● **Data supplied**:
--- START ---

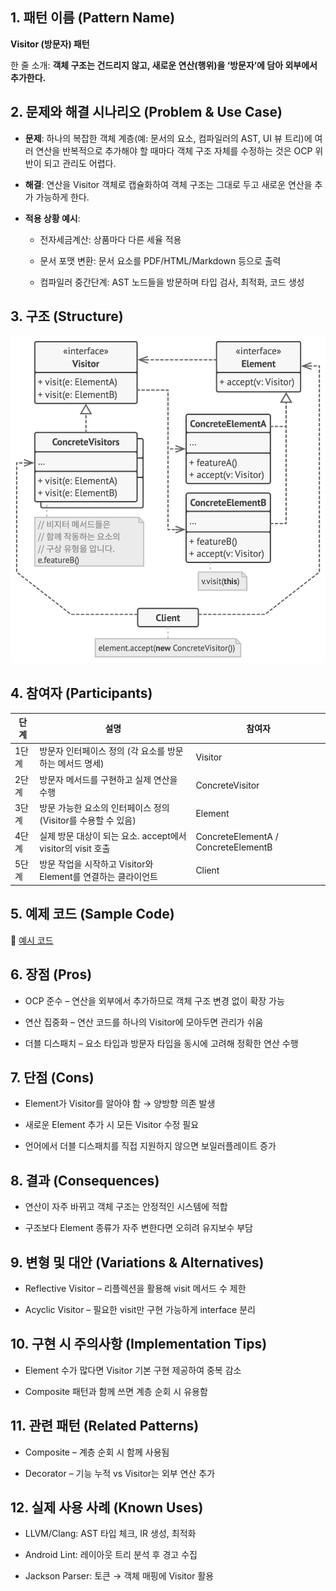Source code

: <!-- pattern_name: Visitor -->
## **1. 패턴 이름 (Pattern Name)**

  

**Visitor (방문자) 패턴**

  

한 줄 소개: **객체 구조는 건드리지 않고, 새로운 연산(행위)을 ‘방문자’에 담아 외부에서 추가한다.**

  

## **2. 문제와 해결 시나리오 (Problem & Use Case)**

-   **문제**: 하나의 복잡한 객체 계층(예: 문서의 요소, 컴파일러의 AST, UI 뷰 트리)에 여러 연산을 반복적으로 추가해야 할 때마다 객체 구조 자체를 수정하는 것은 OCP 위반이 되고 관리도 어렵다.
    
-   **해결**: 연산을 Visitor 객체로 캡슐화하여 객체 구조는 그대로 두고 새로운 연산을 추가 가능하게 한다.
    
-   **적용 상황 예시**:
    
    -   전자세금계산: 상품마다 다른 세율 적용
        
    -   문서 포맷 변환: 문서 요소를 PDF/HTML/Markdown 등으로 출력
        
    -   컴파일러 중간단계: AST 노드들을 방문하며 타입 검사, 최적화, 코드 생성
        
    

  

## **3. 구조 (Structure)**

  
![방문자 구조](https://github.com/hyunwook13/Pattern/blob/main/assets/visitor.jpeg)

## **4. 참여자 (Participants)**

단계   | 설명                                                              | 참여자
--------|-------------------------------------------------------------------|--------------------------
1단계  | 방문자 인터페이스 정의 (각 요소를 방문하는 메서드 명세)            | Visitor
2단계  | 방문자 메서드를 구현하고 실제 연산을 수행                           | ConcreteVisitor
3단계  | 방문 가능한 요소의 인터페이스 정의 (Visitor를 수용할 수 있음)       | Element
4단계  | 실제 방문 대상이 되는 요소. accept에서 visitor의 visit 호출         | ConcreteElementA / ConcreteElementB
5단계  | 방문 작업을 시작하고 Visitor와 Element를 연결하는 클라이언트       | Client

## **5. 예제 코드 (Sample Code)**
🔗 [예시 코드](https://github.com/hyunwook13/Pattern/tree/main/Example/Visitor)

## **6. 장점 (Pros)**

-   OCP 준수 – 연산을 외부에서 추가하므로 객체 구조 변경 없이 확장 가능
    
-   연산 집중화 – 연산 코드를 하나의 Visitor에 모아두면 관리가 쉬움
    
-   더블 디스패치 – 요소 타입과 방문자 타입을 동시에 고려해 정확한 연산 수행
    

  

## **7. 단점 (Cons)**

-   Element가 Visitor를 알아야 함 → 양방향 의존 발생
    
-   새로운 Element 추가 시 모든 Visitor 수정 필요
    
-   언어에서 더블 디스패치를 직접 지원하지 않으면 보일러플레이트 증가
    

  

## **8. 결과 (Consequences)**

-   연산이 자주 바뀌고 객체 구조는 안정적인 시스템에 적합
    
-   구조보다 Element 종류가 자주 변한다면 오히려 유지보수 부담
    

  

## **9. 변형 및 대안 (Variations & Alternatives)**

-   Reflective Visitor – 리플렉션을 활용해 visit 메서드 수 제한
    
-   Acyclic Visitor – 필요한 visit만 구현 가능하게 interface 분리
    

  

## **10. 구현 시 주의사항 (Implementation Tips)**

-   Element 수가 많다면 Visitor 기본 구현 제공하여 중복 감소
    
-   Composite 패턴과 함께 쓰면 계층 순회 시 유용함
    

  

## **11. 관련 패턴 (Related Patterns)**

-   Composite – 계층 순회 시 함께 사용됨
    
-   Decorator – 기능 누적 vs Visitor는 외부 연산 추가
    

  

## **12. 실제 사용 사례 (Known Uses)**

-   LLVM/Clang: AST 타입 체크, IR 생성, 최적화
    
-   Android Lint: 레이아웃 트리 분석 후 경고 수집
    
-   Jackson Parser: 토큰 → 객체 매핑에 Visitor 활용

--- END ---

● **Assigned task**: The entire listing above, minus its pictures, should be copied out exactly.

● **Exercise solution**:
Source code

: <!-- pattern_name: Visitor -->
## **1. 패턴 이름 (Pattern Name)**

  

**Visitor (방문자) 패턴**

  

한 줄 소개: **객체 구조는 건드리지 않고, 새로운 연산(행위)을 ‘방문자’에 담아 외부에서 추가한다.**

  

## **2. 문제와 해결 시나리오 (Problem & Use Case)**

-   **문제**: 하나의 복잡한 객체 계층(예: 문서의 요소, 컴파일러의 AST, UI 뷰 트리)에 여러 연산을 반복적으로 추가해야 할 때마다 객체 구조 자체를 수정하는 것은 OCP 위반이 되고 관리도 어렵다.
    
-   **해결**: 연산을 Visitor 객체로 캡슐화하여 객체 구조는 그대로 두고 새로운 연산을 추가 가능하게 한다.
    
-   **적용 상황 예시**:
    
    -   전자세금계산: 상품마다 다른 세율 적용
        
    -   문서 포맷 변환: 문서 요소를 PDF/HTML/Markdown 등으로 출력
        
    -   컴파일러 중간단계: AST 노드들을 방문하며 타입 검사, 최적화, 코드 생성
        
    

  

## **3. 구조 (Structure)**

  
![방문자 구조](https://github.com/hyunwook13/Pattern/blob/main/assets/visitor.jpeg)

## **4. 참여자 (Participants)**

단계   | 설명                                                              | 참여자
--------|-------------------------------------------------------------------|--------------------------
1단계  | 방문자 인터페이스 정의 (각 요소를 방문하는 메서드 명세)            | Visitor
2단계  | 방문자 메서드를 구현하고 실제 연산을 수행                           | ConcreteVisitor
3단계  | 방문 가능한 요소의 인터페이스 정의 (Visitor를 수용할 수 있음)       | Element
4단계  | 실제 방문 대상이 되는 요소. accept에서 visitor의 visit 호출         | ConcreteElementA / ConcreteElementB
5단계  | 방문 작업을 시작하고 Visitor와 Element를 연결하는 클라이언트       | Client

## **5. 예제 코드 (Sample Code)**
🔗 [예시 코드](https://github.com/hyunwook13/Pattern/tree/main/Example/Visitor)

## **6. 장점 (Pros)**

-   OCP 준수 – 연산을 외부에서 추가하므로 객체 구조 변경 없이 확장 가능
    
-   연산 집중화 – 연산 코드를 하나의 Visitor에 모아두면 관리가 쉬움
    
-   더블 디스패치 – 요소 타입과 방문자 타입을 동시에 고려해 정확한 연산 수행
    

  

## **7. 단점 (Cons)**

-   Element가 Visitor를 알아야 함 → 양방향 의존 발생
    
-   새로운 Element 추가 시 모든 Visitor 수정 필요
    
-   언어에서 더블 디스패치를 직접 지원하지 않으면 보일러플레이트 증가
    

  

## **8. 결과 (Consequences)**

-   연산이 자주 바뀌고 객체 구조는 안정적인 시스템에 적합
    
-   구조보다 Element 종류가 자주 변한다면 오히려 유지보수 부담
    

  

## **9. 변형 및 대안 (Variations & Alternatives)**

-   Reflective Visitor – 리플렉션을 활용해 visit 메서드 수 제한
    
-   Acyclic Visitor – 필요한 visit만 구현 가능하게 interface 분리
    

  

## **10. 구현 시 주의사항 (Implementation Tips)**

-   Element 수가 많다면 Visitor 기본 구현 제공하여 중복 감소
    
-   Composite 패턴과 함께 쓰면 계층 순회 시 유용함
    

  

## **11. 관련 패턴 (Related Patterns)**

-   Composite – 계층 순회 시 함께 사용됨
    
-   Decorator – 기능 누적 vs Visitor는 외부 연산 추가
    

  

## **12. 실제 사용 사례 (Known Uses)**

-   LLVM/Clang: AST 타입 체크, IR 생성, 최적화
    
-   Android Lint: 레이아웃 트리 분석 후 경고 수집
    
-   Jackson Parser: 토큰 → 객체 매핑에 Visitor 활용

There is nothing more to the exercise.